Weaver's Orioles gloried in the fundamentals, becoming known for sterling pitching (four 20-game winners in a season), a brick-wall defense (Brooks Robinson and Mark Belanger) and a brain (Weaver's) that arranged and rearranged the pieces and plotted a pattern in the details. They were truly a team, a whole that exceeded the sum of their role-playing parts. They won -- and won and won -- because they were smart and made precious few mistakes.

That's nothing like Ray Miller's 1999 Orioles, for whom the defense is erratic and the pitching is worse; mental mistakes are endemic, and the clutch hitting is nil. The club's farm system hasn't produced an everyday player for the Orioles since Cal Ripken Jr. emerged in 1982. The Orioles have the third-fattest payroll in baseball, but one of the worst records in the majors.

They lack chemistry and any coherent vision of what a team should be.

This disintegration didn't happen overnight. It might be traced to the tenure of Edward Bennett Williams, who became the Orioles' majority owner two decades ago. A Washington super-lawyer and a part-owner of the Washington Redskins, Williams had precisely the wrong temperament for baseball. The measures of success in baseball -- a batting average of .300, say, or a team's won-lost record of .600 -- are mediocre at best for a celebrated trial lawyer. Impatient with a slow rebuilding of a team that was passing its prime, Williams leaped into the expensive free-agent market and scrimped on the Orioles' productive farm teams. He publicly criticized his dominant player, Eddie Murray, creating a rift that led to Murray's departure, in part because of the player's frustration over a farm system in decline. In a sport that values patience and a quiet persistence, Williams favored quick fixes and short-term thinking -- the banes of modern economic and political life.

The consequence: By 1988, the Orioles started their season with a record 21 consecutive losses.

Bold, showy moves

Peter Angelos, the current majority owner, is a trial lawyer, too, and thus also prone to preferring bold, showy moves to steady, strategic ones. And he can afford them. Since Camden Yards opened in 1992 and the cell-phone crowd arrived, the Orioles have boasted the sort of revenue stream that permits them to compete on the priciest playing field.

But maybe they've had too much money.

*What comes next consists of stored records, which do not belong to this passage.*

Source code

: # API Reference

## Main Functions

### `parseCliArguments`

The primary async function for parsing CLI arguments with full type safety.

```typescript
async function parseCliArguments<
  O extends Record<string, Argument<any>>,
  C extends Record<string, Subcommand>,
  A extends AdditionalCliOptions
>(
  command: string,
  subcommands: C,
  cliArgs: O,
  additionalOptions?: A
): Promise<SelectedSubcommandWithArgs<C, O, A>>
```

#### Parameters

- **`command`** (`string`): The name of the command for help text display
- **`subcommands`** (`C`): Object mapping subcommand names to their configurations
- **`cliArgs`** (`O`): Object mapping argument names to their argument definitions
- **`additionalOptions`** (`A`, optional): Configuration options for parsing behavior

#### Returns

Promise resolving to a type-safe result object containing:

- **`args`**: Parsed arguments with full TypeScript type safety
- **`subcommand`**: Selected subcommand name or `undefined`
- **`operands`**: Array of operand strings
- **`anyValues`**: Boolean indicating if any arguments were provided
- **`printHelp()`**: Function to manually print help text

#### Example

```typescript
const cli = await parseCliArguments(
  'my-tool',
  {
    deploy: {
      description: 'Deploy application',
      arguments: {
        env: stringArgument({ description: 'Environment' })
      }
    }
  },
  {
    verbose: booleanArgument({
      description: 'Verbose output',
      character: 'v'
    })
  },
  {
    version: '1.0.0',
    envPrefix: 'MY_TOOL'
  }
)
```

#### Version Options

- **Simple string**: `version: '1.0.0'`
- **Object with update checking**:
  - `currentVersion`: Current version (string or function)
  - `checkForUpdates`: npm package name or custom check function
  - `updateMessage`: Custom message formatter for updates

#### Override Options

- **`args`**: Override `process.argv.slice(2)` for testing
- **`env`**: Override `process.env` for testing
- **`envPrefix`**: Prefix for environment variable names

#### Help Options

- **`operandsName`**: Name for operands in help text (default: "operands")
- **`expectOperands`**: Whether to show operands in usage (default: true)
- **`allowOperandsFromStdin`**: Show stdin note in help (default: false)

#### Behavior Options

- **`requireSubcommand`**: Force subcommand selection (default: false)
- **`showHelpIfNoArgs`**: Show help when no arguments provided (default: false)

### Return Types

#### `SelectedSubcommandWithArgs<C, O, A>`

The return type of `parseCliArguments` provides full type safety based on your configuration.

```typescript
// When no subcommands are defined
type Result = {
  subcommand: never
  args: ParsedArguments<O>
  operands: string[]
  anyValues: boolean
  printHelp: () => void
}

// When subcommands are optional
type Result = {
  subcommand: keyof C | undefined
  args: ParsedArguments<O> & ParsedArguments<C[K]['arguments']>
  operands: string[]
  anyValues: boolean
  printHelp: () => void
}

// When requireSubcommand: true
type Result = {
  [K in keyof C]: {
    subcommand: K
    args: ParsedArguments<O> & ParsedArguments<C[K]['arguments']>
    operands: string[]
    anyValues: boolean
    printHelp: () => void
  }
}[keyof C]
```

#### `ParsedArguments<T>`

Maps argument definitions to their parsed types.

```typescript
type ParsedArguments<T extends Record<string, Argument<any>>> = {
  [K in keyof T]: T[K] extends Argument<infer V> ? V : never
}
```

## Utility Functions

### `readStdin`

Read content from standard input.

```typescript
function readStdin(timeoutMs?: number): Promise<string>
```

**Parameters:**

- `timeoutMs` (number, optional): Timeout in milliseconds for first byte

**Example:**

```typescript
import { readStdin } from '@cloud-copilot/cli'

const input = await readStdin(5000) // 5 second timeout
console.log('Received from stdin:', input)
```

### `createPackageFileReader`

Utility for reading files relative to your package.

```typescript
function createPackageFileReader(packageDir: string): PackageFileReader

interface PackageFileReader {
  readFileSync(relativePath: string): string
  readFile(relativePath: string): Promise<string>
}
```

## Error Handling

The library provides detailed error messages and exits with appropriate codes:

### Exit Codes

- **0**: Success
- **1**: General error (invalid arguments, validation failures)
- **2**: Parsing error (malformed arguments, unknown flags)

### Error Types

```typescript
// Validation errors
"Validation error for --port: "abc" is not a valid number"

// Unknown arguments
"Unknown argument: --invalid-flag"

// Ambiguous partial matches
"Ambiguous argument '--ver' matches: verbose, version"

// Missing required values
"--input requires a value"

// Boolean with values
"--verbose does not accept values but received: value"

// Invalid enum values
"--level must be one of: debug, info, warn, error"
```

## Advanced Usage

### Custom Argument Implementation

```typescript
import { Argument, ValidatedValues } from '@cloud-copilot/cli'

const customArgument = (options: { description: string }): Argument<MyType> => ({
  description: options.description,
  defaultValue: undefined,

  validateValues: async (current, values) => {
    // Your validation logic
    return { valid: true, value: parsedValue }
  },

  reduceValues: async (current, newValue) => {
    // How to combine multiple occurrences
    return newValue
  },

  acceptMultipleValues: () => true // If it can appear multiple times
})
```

It has enabled them to try buying their way to success instead of thinking their way there.

Angelos got rid of smart, strong-minded manager Davey Johnson and apparently ran off front office leaders Pat Gillick and Kevin Malone, a well-respected baseball man who is now general manager of the Los Angeles Dodgers. Last winter, Angelos put the team in the hands of general manager Frank Wren, a master of the mercenary approach to baseball, who spent liberally on free agents to turn the expansion Florida Marlins into the 1997 world champions and then immediately dismantled them. This season, the Marlins are the only major-league team with a worse record than Wren's latest project, the old, slow, refashioned Orioles.

A smattering of present-day Orioles, besides Cal Ripken, might have qualified as original Orioles, including B.J. Surhoff, who never stops trying, Mike Bordick, a clutch hitter who's fearless in the field, and even Albert Belle, a student of the game who can play with the fire that consistent excellence requires. But as a team, top to bottom, these latest, saddest Orioles have strayed about as far from the Oriole Way as a ballclub can get. What a shame that some of the Cubans couldn't play for the O's.

Burt Solomon is a native Baltimorean and a staff correspondent of the National Journal. His book, "Where They Ain't: The Fabled Life and Untimely Death of the Original Baltimore Orioles, the Team That Gave Birth to Modern Baseball," was published last month by the Free Press.